Joyce Hardin Garrard, center, is escorted to a court appearance at the Etowah County Judicial Center onThursday in Gadsden, Ala. Garrard is the grandmother of Savannah Hardin, 9, who died after being made to run for three hours as punishment for eating a candy bar. Garrard, along with Jessica Mae Hardin, Savannah's stepmother, are both charged in the child's death last month.Photo by Associated Press /Chattanooga Times Free Press.
GADSDEN, Ala. — A judge is going to screen twice more than usual potential jurors for the capital murder trial of an Alabama woman accused of making her 9-year-old granddaughter run until she collapsed and died.
Circuit Judge Billy Ogletree said Monday that there could be "publicity issues" in selecting a jury for the case, which has received widespread news coverage.
Ogletree told lawyers he would call about 750 potential jurors; courthouse officials say about 375 are called for a typical trial.
The trial of 49-year-old Joyce Hardin Garrard is set for Sept. 22.
Prosecutors say Garrard forced Savannah Hardin to run for about three hours in February 2012 as punishment for a lie. Savannah collapsed and died days later.
Hardin says she's innocent and blames the death on the girl's medical problems.
The judge's comments about potential jurors were directed to attorneys who gathered at his desk after a brief hearing in the case. The judge asked lawyers whether they were satisfied with calling 375 potential jurors for Sept. 22 and another 375 for Sept. 23.
"I'm great," defense lawyer Dani Bone told the judge.

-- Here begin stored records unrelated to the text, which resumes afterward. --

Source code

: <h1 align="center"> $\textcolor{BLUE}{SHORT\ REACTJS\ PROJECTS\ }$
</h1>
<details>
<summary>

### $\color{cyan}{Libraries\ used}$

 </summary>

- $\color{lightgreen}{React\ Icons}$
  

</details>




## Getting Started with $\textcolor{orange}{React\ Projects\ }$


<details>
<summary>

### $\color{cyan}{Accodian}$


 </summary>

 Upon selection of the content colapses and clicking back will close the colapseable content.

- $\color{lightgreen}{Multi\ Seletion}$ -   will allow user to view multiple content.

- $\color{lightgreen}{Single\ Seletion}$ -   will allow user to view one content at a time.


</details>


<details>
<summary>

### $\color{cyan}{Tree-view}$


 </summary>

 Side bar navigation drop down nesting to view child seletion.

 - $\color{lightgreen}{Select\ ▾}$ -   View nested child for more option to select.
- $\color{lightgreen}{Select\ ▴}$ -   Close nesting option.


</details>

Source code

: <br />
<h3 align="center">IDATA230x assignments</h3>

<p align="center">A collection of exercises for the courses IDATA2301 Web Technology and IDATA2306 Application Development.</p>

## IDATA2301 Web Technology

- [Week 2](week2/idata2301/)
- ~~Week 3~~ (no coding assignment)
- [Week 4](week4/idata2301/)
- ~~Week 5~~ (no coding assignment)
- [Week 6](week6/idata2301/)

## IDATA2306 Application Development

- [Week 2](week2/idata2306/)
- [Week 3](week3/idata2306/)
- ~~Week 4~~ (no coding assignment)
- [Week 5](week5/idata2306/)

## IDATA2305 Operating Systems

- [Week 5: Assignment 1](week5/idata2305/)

The judge and lawyers discussed logistical issues such as parking, juror questionnaires, security, news media access and what clothes Garrard would wear during the trial. The woman has attended hearings in striped jail uniforms, but the discussion indicated she would be allowed to wear street clothes in front of jurors.
Earlier during the hearing, Ogletree said he would reconsider a previous ruling that required prosecutors to provide information on potential criminal backgrounds for anyone involved with the state's case.
District Attorney Jimmie Harp said he doesn't believe the state would be legally allowed to reveal information to the defense from national crime databases. Defense lawyer Richard Rhea suggested that prosecutors simply provide the defense with copies of anyone the state does run a criminal background check on.